Bell’s Theorem: Demonstrates that no local hidden variable theory can fully explain quantum correlations observed in entangled systems. It is tested through inequalities (e.g., CHSH inequality), and experimental violations indicate nonlocality.

Laws of Thermodynamics: Govern energy, entropy, and equilibrium in macroscopic systems, ensuring that physical processes obey conservation laws and the increase of entropy.

2. Possible Connections

Though these domains are distinct, there are areas where quantum mechanics and thermodynamics interact:

a) Entanglement and the Second Law of Thermodynamics

• The Second Law states that entropy (disorder) never decreases in an isolated system.
• Entanglement generates quantum correlations that can be viewed as a resource.
• Using entanglement in thermodynamic processes is still constrained by the Second Law.

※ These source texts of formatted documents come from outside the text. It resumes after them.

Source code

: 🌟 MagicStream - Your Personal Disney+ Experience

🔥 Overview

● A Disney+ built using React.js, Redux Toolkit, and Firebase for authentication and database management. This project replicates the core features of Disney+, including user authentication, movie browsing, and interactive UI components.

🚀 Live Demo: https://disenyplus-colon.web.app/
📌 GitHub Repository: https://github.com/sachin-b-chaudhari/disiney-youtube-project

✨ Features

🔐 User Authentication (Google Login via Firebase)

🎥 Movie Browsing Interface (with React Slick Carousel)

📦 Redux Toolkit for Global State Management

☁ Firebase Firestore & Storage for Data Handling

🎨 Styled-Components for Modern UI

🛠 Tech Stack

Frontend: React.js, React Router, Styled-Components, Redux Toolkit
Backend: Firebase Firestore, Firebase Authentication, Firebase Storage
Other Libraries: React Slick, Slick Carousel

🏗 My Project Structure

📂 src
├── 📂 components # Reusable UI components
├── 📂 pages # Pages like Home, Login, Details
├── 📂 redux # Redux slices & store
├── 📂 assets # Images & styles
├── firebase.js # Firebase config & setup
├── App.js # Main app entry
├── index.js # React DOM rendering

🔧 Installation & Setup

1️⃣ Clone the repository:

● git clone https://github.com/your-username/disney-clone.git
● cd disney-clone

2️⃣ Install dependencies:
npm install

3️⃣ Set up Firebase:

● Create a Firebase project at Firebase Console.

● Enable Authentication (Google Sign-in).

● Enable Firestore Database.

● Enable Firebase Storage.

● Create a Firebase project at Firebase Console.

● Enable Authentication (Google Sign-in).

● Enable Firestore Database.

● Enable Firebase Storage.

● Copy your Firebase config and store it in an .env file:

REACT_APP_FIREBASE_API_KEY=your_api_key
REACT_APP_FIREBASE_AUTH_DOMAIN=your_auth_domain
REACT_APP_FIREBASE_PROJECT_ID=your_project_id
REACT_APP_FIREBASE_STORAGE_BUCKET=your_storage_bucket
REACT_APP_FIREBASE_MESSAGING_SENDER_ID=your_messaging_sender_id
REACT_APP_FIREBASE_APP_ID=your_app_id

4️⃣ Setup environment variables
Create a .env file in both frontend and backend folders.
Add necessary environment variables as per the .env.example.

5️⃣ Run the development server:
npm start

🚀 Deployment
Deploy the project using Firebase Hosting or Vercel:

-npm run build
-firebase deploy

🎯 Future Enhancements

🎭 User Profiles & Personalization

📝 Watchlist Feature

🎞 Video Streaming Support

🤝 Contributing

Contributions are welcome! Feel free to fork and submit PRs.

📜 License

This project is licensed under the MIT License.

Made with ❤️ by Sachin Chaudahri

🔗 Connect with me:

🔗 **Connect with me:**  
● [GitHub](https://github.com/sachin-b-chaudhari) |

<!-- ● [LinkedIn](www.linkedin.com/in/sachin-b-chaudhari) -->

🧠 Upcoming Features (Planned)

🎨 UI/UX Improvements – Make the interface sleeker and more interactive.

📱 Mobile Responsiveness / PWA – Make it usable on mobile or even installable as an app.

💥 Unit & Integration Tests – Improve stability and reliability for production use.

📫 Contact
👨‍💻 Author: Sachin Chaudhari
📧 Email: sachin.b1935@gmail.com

b) Information Theory and the Second Law

• Landauer’s Principle: Erasing information in a classical system requires energy dissipation (k_B T ln 2 per bit).
• Quantum correlations from Bell experiments involve information transfer in ways that challenge classical assumptions.
• Some interpretations suggest that entanglement might provide resources for thermodynamic efficiency beyond classical limits.

c) Quantum Thermodynamics

• Modern research examines thermodynamic cycles using entangled states.
• Bell inequalities can be used to study non-equilibrium thermodynamics.
• The Jarzynski equality and fluctuation theorems have quantum analogs that connect measurement, entropy, and energy exchanges.

Conclusion

While Bell’s theorem itself is not a thermodynamic statement, its implications for nonlocality and quantum information have inspired discussions about the foundations of thermodynamics in quantum systems. Future quantum technologies (quantum engines, quantum heat baths) might use entanglement in ways that challenge our classical understanding of energy and entropy.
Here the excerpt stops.